Ach, was haben sich die Menschen fast bepinkelt vor Lachen, als der ehemalige baden-württembergische Ministerpräsident Günther Oettinger bei einer seine Antrittsreden bei der EU vor den anwesenden Kollegen und der Presse auf holperigen Englisch radebrechte. Da kann man fein vom heimischen Wohnzimmer aus eimerweise Häme über einen anderen ausschütten, wenn der sein Unvermögen auf diese Weise öffentlich zur Schau stellt. Dabei hat Oettinger im Grunde alles gut und richtig gemacht.

Nun ist, und darüber braucht hier auch gar nicht diskutiert zu werden, das Englisch des Herrn Oettinger grausam, schwer verständlich, stellenweise vollkommen falsch und nicht einmal den Ansprüchen der sechsten Klasse der Hauptschule genügend. Keine Frage, das kann man besser machen und das können viele auch besser machen.
Allerdings ist Herr Oettinger in Brüssel und Straßburg nicht als Sprachtalent angetreten, sondern als Politiker. Und ob er als solcher seine Sache gut oder schlecht gemacht hat und künftig machen wird, ist ja ohnehin kaum objektiv zu bewerten, da man je nach eigener politischer Einstellung zu durchaus unterschiedlichen Bewertungen seiner Leistungen kommen kann.

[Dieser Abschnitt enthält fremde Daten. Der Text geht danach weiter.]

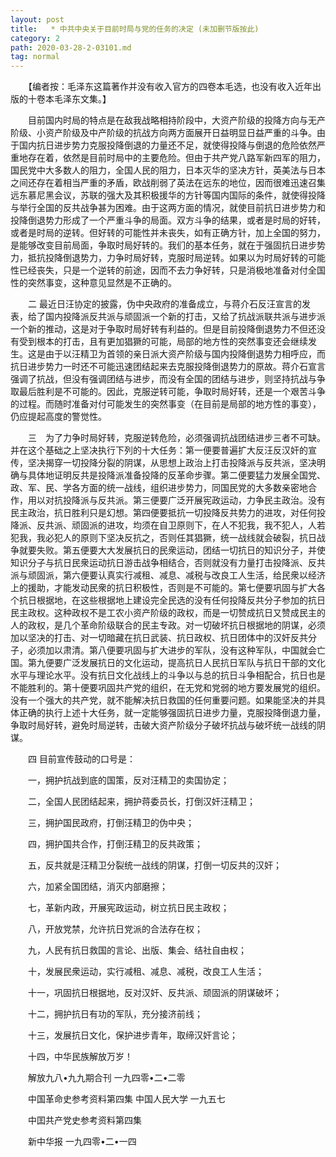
 ```yaml
---
layout: post
title:   * 中共中央关于目前时局与党的任务的决定 (未加删节版按此)
category: 2
path: 2020-03-28-2-03101.md
tag: normal
---
```


　　【编者按：毛泽东这篇著作并没有收入官方的四卷本毛选，也没有收入近年出版的十卷本毛泽东文集。】

　　目前国内时局的特点是在敌我战略相持阶段中，大资产阶级的投降方向与无产阶级、小资产阶级及中产阶级的抗战方向两方面展开日益明显日益严重的斗争。由于国内抗日进步势力克服投降倒退的力量还不足，就使得投降与倒退的危险依然严重地存在着，依然是目前时局中的主要危险。但由于共产党八路军新四军的阻力，国民党中大多数人的阻力，全国人民的阻力，日本灭华的坚决方针，英美法与日本之间还存在着相当严重的矛盾，欧战削弱了英法在远东的地位，因而很难迅速召集远东慕尼黑会议，苏联的强大及其积极援华的方针等国内国际的条件，就使得投降与举行全国的反共战争甚为困难。由于这两方面的情况，就使目前抗日进步势力和投降倒退势力形成了一个严重斗争的局面。双方斗争的结果，或者是时局的好转，或者是时局的逆转。但好转的可能性并未丧失，如有正确方针，加上全国的努力，是能够改变目前局面，争取时局好转的。我们的基本任务，就在于强固抗日进步势力，抵抗投降倒退势力，力争时局好转，克服时局逆转。如果以为时局好转的可能性已经丧失，只是一个逆转的前途，因而不去力争好转，只是消极地准备对付全国性的突然事变，这种意见显然是不正确的。

　　二 最近日汪协定的披露，伪中央政府的准备成立，与蒋介石反汪宣言的发表，给了国内投降派反共派与顽固派一个新的打击，又给了抗战派联共派与进步派一个新的推动，这是对于争取时局好转有利益的。但是目前投降倒退势力不但还没有受到根本的打击，且有更加猖獗的可能，局部的地方性的突然事变还会继续发生。这是由于以汪精卫为首领的亲日派大资产阶级与国内投降倒退势力相呼应，而抗日进步势力一时还不可能迅速团结起来去克服投降倒退势力的原故。蒋介石宣言强调了抗战，但没有强调团结与进步，而没有全国的团结与进步，则坚持抗战与争取最后胜利是不可能的。因此，克服逆转可能，争取时局好转，还是一个艰苦斗争的过程。而随时准备对付可能发生的突然事变（在目前是局部的地方性的事变），仍应提起高度的警觉性。

　　三　为了力争时局好转，克服逆转危险，必须强调抗战团结进步三者不可缺。并在这个基础之上坚决执行下列的十大任务：第一便要普遍扩大反汪反汉奸的宣传，坚决揭穿一切投降分裂的阴谋，从思想上政治上打击投降派与反共派，坚决明确与具体地证明反共是投降派准备投降的反革命步骤。第二便要猛力发展全国党、政、军、民、学各方面的统一战线，组织进步势力，同国民党的大多数亲密地合作，用以对抗投降派与反共派。第三便要广泛开展宪政运动，力争民主政治。没有民主政治，抗日胜利只是幻想。第四便要抵抗一切投降反共势力的进攻，对任何投降派、反共派、顽固派的进攻，均须在自卫原则下，在人不犯我，我不犯人，人若犯我，我必犯人的原则下坚决反抗之，否则任其猖獗，统一战线就会破裂，抗日战争就要失败。第五便要大大发展抗日的民衆运动，团结一切抗日的知识分子，并使知识分子与抗日民衆运动抗日游击战争相结合，否则就没有力量打击投降派、反共派与顽固派，第六便要认真实行减租、减息、减税与改良工人生活，给民衆以经济上的援助，才能发动民衆的抗日积极性，否则是不可能的。第七便要巩固与扩大各个抗日根据地，在这些根据地上建设完全民选的没有任何投降反共分子参加的抗日民主政权。这种政权不是工农小资产阶级的政权，而是一切赞成抗日又赞成民主的人的政权，是几个革命阶级联合的民主专政。对一切破坏抗日根据地的阴谋，必须加以坚决的打击、对一切暗藏在抗日武装、抗日政权、抗日团体中的汉奸反共分子，必须加以肃清。第八便要巩固与扩大进步的军队，没有这种军队，中国就会亡国。第九便要广泛发展抗日的文化运动，提高抗日人民抗日军队与抗日干部的文化水平与理论水平。没有抗日文化战线上的斗争以与总的抗日斗争相配合，抗日也是不能胜利的。第十便要巩固共产党的组织，在无党和党弱的地方要发展党的组织。没有一个强大的共产党，就不能解决抗日救国的任何重要问题。如果能坚决的并具体正确的执行上述十大任务，就一定能够强固抗日进步力量，克服投降倒退力量，争取时局好转，避免时局逆转，击破大资产阶级分子破坏抗战与破坏统一战线的阴谋。

　　四 目前宣传鼓动的口号是：

　　一，拥护抗战到底的国策，反对汪精卫的卖国协定；

　　二，全国人民团结起来，拥护蒋委员长，打倒汉奸汪精卫；

　　三，拥护国民政府，打倒汪精卫的伪中央；

　　四，拥护国共合作，打倒汪精卫的反共政策；

　　五，反共就是汪精卫分裂统一战线的阴谋，打倒一切反共的汉奸；

　　六，加紧全国团结，消灭内部磨擦；

　　七，革新内政，开展宪政运动，树立抗日民主政权；

　　八，开放党禁，允许抗日党派的合法存在权；

　　九，人民有抗日救国的言论、出版、集会、结社自由权；

　　十，发展民衆运动，实行减租、减息、减税，改良工人生活；

　　十一，巩固抗日根据地，反对汉奸、反共派、顽固派的阴谋破坏；

　　十二，拥护抗日有功的军队，充分接济前线；

　　十三，发展抗日文化，保护进步青年，取缔汉奸言论；

　　十四，中华民族解放万岁！


　　解放九八•九九期合刊 一九四零•二•二零

　　中国革命史参考资料第四集 中国人民大学 一九五七

　　中囯共产党史参考资料第四集

　　新中华报 一九四零•二•一四　


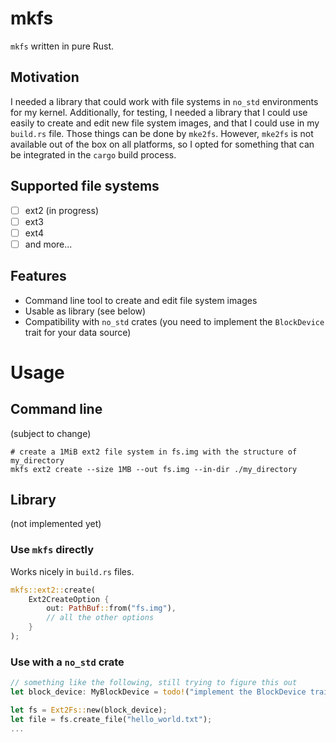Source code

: # mkfs
`mkfs` written in pure Rust.

## Motivation
I needed a library that could work with file systems in `no_std` environments for my kernel.
Additionally, for testing, I needed a library that I could use easily to create and edit
new file system images, and that I could use in my `build.rs` file. Those things can be done
by `mke2fs`. However, `mke2fs` is not available out of the box on all platforms, so I opted for
something that can be integrated in the `cargo` build process.

## Supported file systems
- [ ] ext2 (in progress)
- [ ] ext3
- [ ] ext4
- [ ] and more...

## Features
- Command line tool to create and edit file system images
- Usable as library (see below)
- Compatibility with `no_std` crates (you need to implement the `BlockDevice` trait for your data source)

# Usage

## Command line
(subject to change)
```shell
# create a 1MiB ext2 file system in fs.img with the structure of my_directory
mkfs ext2 create --size 1MB --out fs.img --in-dir ./my_directory
```

## Library
(not implemented yet)

### Use `mkfs` directly
Works nicely in `build.rs` files.

```rust
mkfs::ext2::create(
    Ext2CreateOption {
        out: PathBuf::from("fs.img"),
        // all the other options
    }
);
```

### Use with a `no_std` crate
```rust
// something like the following, still trying to figure this out
let block_device: MyBlockDevice = todo!("implement the BlockDevice trait");

let fs = Ext2Fs::new(block_device);
let file = fs.create_file("hello_world.txt");
...
```

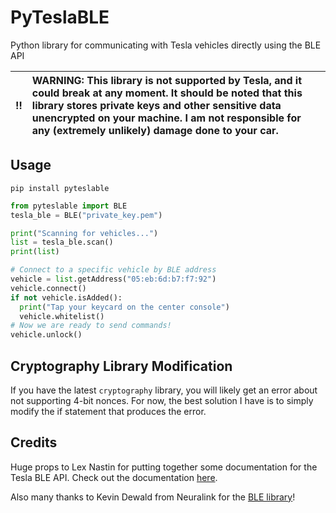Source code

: # PyTeslaBLE
Python library for communicating with Tesla vehicles directly using the BLE API

:bangbang: | WARNING: This library is not supported by Tesla, and it could break at any moment. It should be noted that this library stores private keys and other sensitive data unencrypted on your machine. I am not responsible for any (extremely unlikely) damage done to your car.
:---: | :---

## Usage
`pip install pyteslable`

```python
from pyteslable import BLE
tesla_ble = BLE("private_key.pem")

print("Scanning for vehicles...")
list = tesla_ble.scan()
print(list)

# Connect to a specific vehicle by BLE address
vehicle = list.getAddress("05:eb:6d:b7:f7:92")
vehicle.connect()
if not vehicle.isAdded():
  print("Tap your keycard on the center console")
  vehicle.whitelist()
# Now we are ready to send commands!
vehicle.unlock()
```

## Cryptography Library Modification
If you have the latest `cryptography` library, you will likely get an error about not supporting 4-bit nonces.
For now, the best solution I have is to simply modify the if statement that produces the error.

## Credits
Huge props to Lex Nastin for putting together some documentation for the Tesla BLE API. Check out the documentation [here](https://teslabtapi.lexnastin.com/).

Also many thanks to Kevin Dewald from Neuralink for the [BLE library](https://github.com/OpenBluetoothToolbox/SimpleBLE)!
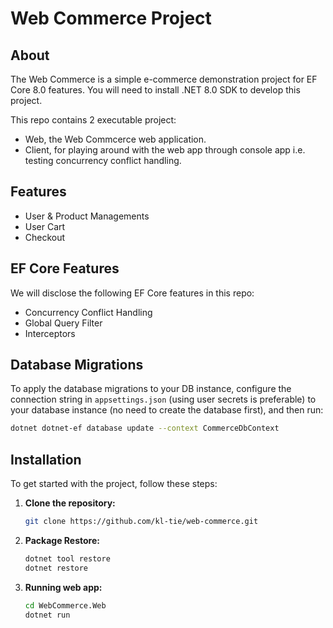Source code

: # Web Commerce Project

## About
The Web Commerce is a simple e-commerce demonstration project for EF Core 8.0 features. You will need to install .NET 8.0 SDK to develop this project.

This repo contains 2 executable project:
- Web, the Web Commcerce web application.
- Client, for playing around with the web app through console app i.e. testing concurrency conflict handling.

## Features
- User & Product Managements
- User Cart
- Checkout

## EF Core Features
We will disclose the following EF Core features in this repo:
- Concurrency Conflict Handling
- Global Query Filter
- Interceptors

## Database Migrations
To apply the database migrations to your DB instance, configure the connection string in `appsettings.json` (using user secrets is preferable) to your database instance (no need to create the database first), and then run:
```bash
dotnet dotnet-ef database update --context CommerceDbContext
```

## Installation
To get started with the project, follow these steps:
1. **Clone the repository:**
    ```bash
    git clone https://github.com/kl-tie/web-commerce.git
    ```
2. **Package Restore:**
    ```bash
    dotnet tool restore
    dotnet restore
    ```
3. **Running web app:**
    ```bash
    cd WebCommerce.Web
    dotnet run
    ```
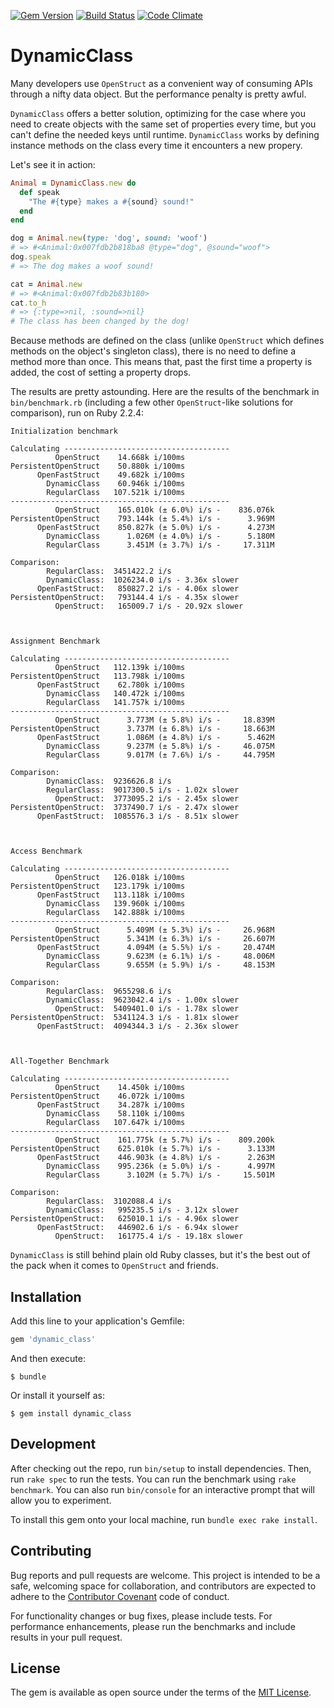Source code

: [![Gem Version](https://badge.fury.io/rb/dynamic_class.svg)](https://badge.fury.io/rb/dynamic_class)
[![Build Status](https://travis-ci.org/amcaplan/dynamic_class.svg?branch=master)](https://travis-ci.org/amcaplan/dynamic_class)
[![Code Climate](https://codeclimate.com/github/amcaplan/dynamic_class.png)](https://codeclimate.com/github/amcaplan/dynamic_class)

# DynamicClass

Many developers use `OpenStruct` as a convenient way of consuming APIs through
a nifty data object. But the performance penalty is pretty awful.

`DynamicClass` offers a better solution, optimizing for the case where you
need to create objects with the same set of properties every time, but you
can't define the needed keys until runtime. `DynamicClass` works by defining
instance methods on the class every time it encounters a new propery.

Let's see it in action:

``` ruby
Animal = DynamicClass.new do
  def speak
    "The #{type} makes a #{sound} sound!"
  end
end

dog = Animal.new(type: 'dog', sound: 'woof')
# => #<Animal:0x007fdb2b818ba8 @type="dog", @sound="woof">
dog.speak
# => The dog makes a woof sound!

cat = Animal.new
# => #<Animal:0x007fdb2b83b180>
cat.to_h
# => {:type=>nil, :sound=>nil}
# The class has been changed by the dog!
```

Because methods are defined on the class (unlike `OpenStruct` which defines
methods on the object's singleton class), there is no need to define a method
more than once. This means that, past the first time a property is added,
the cost of setting a property drops.

The results are pretty astounding. Here are the results of the benchmark in
`bin/benchmark.rb` (including a few other `OpenStruct`-like solutions for
comparison), run on Ruby 2.2.4:

```
Initialization benchmark

Calculating -------------------------------------
          OpenStruct    14.668k i/100ms
PersistentOpenStruct    50.880k i/100ms
      OpenFastStruct    49.682k i/100ms
        DynamicClass    60.946k i/100ms
        RegularClass   107.521k i/100ms
-------------------------------------------------
          OpenStruct    165.010k (± 6.0%) i/s -    836.076k
PersistentOpenStruct    793.144k (± 5.4%) i/s -      3.969M
      OpenFastStruct    850.827k (± 5.0%) i/s -      4.273M
        DynamicClass      1.026M (± 4.0%) i/s -      5.180M
        RegularClass      3.451M (± 3.7%) i/s -     17.311M

Comparison:
        RegularClass:  3451422.2 i/s
        DynamicClass:  1026234.0 i/s - 3.36x slower
      OpenFastStruct:   850827.2 i/s - 4.06x slower
PersistentOpenStruct:   793144.4 i/s - 4.35x slower
          OpenStruct:   165009.7 i/s - 20.92x slower



Assignment Benchmark

Calculating -------------------------------------
          OpenStruct   112.139k i/100ms
PersistentOpenStruct   113.798k i/100ms
      OpenFastStruct    62.780k i/100ms
        DynamicClass   140.472k i/100ms
        RegularClass   141.757k i/100ms
-------------------------------------------------
          OpenStruct      3.773M (± 5.8%) i/s -     18.839M
PersistentOpenStruct      3.737M (± 6.8%) i/s -     18.663M
      OpenFastStruct      1.086M (± 4.8%) i/s -      5.462M
        DynamicClass      9.237M (± 5.8%) i/s -     46.075M
        RegularClass      9.017M (± 7.6%) i/s -     44.795M

Comparison:
        DynamicClass:  9236626.8 i/s
        RegularClass:  9017300.5 i/s - 1.02x slower
          OpenStruct:  3773095.2 i/s - 2.45x slower
PersistentOpenStruct:  3737490.7 i/s - 2.47x slower
      OpenFastStruct:  1085576.3 i/s - 8.51x slower



Access Benchmark

Calculating -------------------------------------
          OpenStruct   126.018k i/100ms
PersistentOpenStruct   123.179k i/100ms
      OpenFastStruct   113.118k i/100ms
        DynamicClass   139.960k i/100ms
        RegularClass   142.888k i/100ms
-------------------------------------------------
          OpenStruct      5.409M (± 5.3%) i/s -     26.968M
PersistentOpenStruct      5.341M (± 6.3%) i/s -     26.607M
      OpenFastStruct      4.094M (± 5.5%) i/s -     20.474M
        DynamicClass      9.623M (± 6.1%) i/s -     48.006M
        RegularClass      9.655M (± 5.9%) i/s -     48.153M

Comparison:
        RegularClass:  9655298.6 i/s
        DynamicClass:  9623042.4 i/s - 1.00x slower
          OpenStruct:  5409401.0 i/s - 1.78x slower
PersistentOpenStruct:  5341124.3 i/s - 1.81x slower
      OpenFastStruct:  4094344.3 i/s - 2.36x slower



All-Together Benchmark

Calculating -------------------------------------
          OpenStruct    14.450k i/100ms
PersistentOpenStruct    46.072k i/100ms
      OpenFastStruct    34.287k i/100ms
        DynamicClass    58.110k i/100ms
        RegularClass   107.647k i/100ms
-------------------------------------------------
          OpenStruct    161.775k (± 5.7%) i/s -    809.200k
PersistentOpenStruct    625.010k (± 5.7%) i/s -      3.133M
      OpenFastStruct    446.903k (± 4.8%) i/s -      2.263M
        DynamicClass    995.236k (± 5.0%) i/s -      4.997M
        RegularClass      3.102M (± 5.7%) i/s -     15.501M

Comparison:
        RegularClass:  3102088.4 i/s
        DynamicClass:   995235.5 i/s - 3.12x slower
PersistentOpenStruct:   625010.1 i/s - 4.96x slower
      OpenFastStruct:   446902.6 i/s - 6.94x slower
          OpenStruct:   161775.4 i/s - 19.18x slower
```

`DynamicClass` is still behind plain old Ruby classes, but it's the best out of
the pack when it comes to `OpenStruct` and friends.

## Installation

Add this line to your application's Gemfile:

```ruby
gem 'dynamic_class'
```

And then execute:

    $ bundle

Or install it yourself as:

    $ gem install dynamic_class

## Development

After checking out the repo, run `bin/setup` to install dependencies. Then, run
`rake spec` to run the tests. You can run the benchmark using `rake benchmark`.
You can also run `bin/console` for an interactive prompt that will allow you to
experiment.

To install this gem onto your local machine, run `bundle exec rake install`.

## Contributing

Bug reports and pull requests are welcome. This project is intended to be a
safe, welcoming space for collaboration, and contributors are expected to adhere
to the [Contributor Covenant](http://contributor-covenant.org) code of conduct.

For functionality changes or bug fixes, please include tests. For performance
enhancements, please run the benchmarks and include results in your pull
request.

## License

The gem is available as open source under the terms of the [MIT License](http://opensource.org/licenses/MIT).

27 EG-Kommissare tummeln sich derzeit auf dem schlüpfrigen sprachlichen Parkett der europäischen Politik, sie sprechen 23 verschiedene Sprachen und jeder von ihnen spricht zunächst mal seine eigene Sprache am Besten. Ein ganz umfangreicher Dolmetscherdienst, neben der UNO in New York übrigens der umfangreichste der Welt, sorgt dafür, daß jeder Euro-Abgeordnete und jeder EU-Kommissar, seine Unterlagen in seiner Sprache erhält, trägt dafür Sorge, daß alle Reden in nahezu alle Sprachen hin und her übersetzt werden und sorgt somit für Ordnung und Verständigung im europäischen Brüssel-Babel. Es ist überhaupt gar nicht zwingend erforderlich, daß man irgendeine andere als seine Muttersprache beherrscht.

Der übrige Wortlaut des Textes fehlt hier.